• **Assignment**
Show every line of the data where the word "version" can be found.

Saved entries
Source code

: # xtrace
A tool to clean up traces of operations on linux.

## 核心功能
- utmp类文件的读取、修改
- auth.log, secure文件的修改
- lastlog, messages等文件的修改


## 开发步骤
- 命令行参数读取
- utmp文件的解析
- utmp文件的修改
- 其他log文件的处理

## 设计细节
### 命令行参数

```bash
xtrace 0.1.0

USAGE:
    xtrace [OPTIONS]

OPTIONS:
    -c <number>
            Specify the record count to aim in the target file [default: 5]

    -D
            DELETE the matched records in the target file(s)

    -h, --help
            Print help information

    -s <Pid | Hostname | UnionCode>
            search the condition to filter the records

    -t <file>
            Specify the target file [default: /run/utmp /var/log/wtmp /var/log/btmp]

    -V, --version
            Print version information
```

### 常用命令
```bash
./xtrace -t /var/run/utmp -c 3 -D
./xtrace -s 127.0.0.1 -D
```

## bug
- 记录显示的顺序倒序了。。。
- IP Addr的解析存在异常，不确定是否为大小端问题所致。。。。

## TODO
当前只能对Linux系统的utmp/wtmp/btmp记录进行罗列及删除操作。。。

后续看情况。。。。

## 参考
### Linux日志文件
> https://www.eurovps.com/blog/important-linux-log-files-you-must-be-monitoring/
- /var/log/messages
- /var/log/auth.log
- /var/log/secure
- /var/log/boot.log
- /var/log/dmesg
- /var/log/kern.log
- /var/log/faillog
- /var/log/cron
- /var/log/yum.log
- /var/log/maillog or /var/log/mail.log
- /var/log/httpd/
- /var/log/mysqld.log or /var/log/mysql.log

• **Task response**
    -V, --version
            Print version information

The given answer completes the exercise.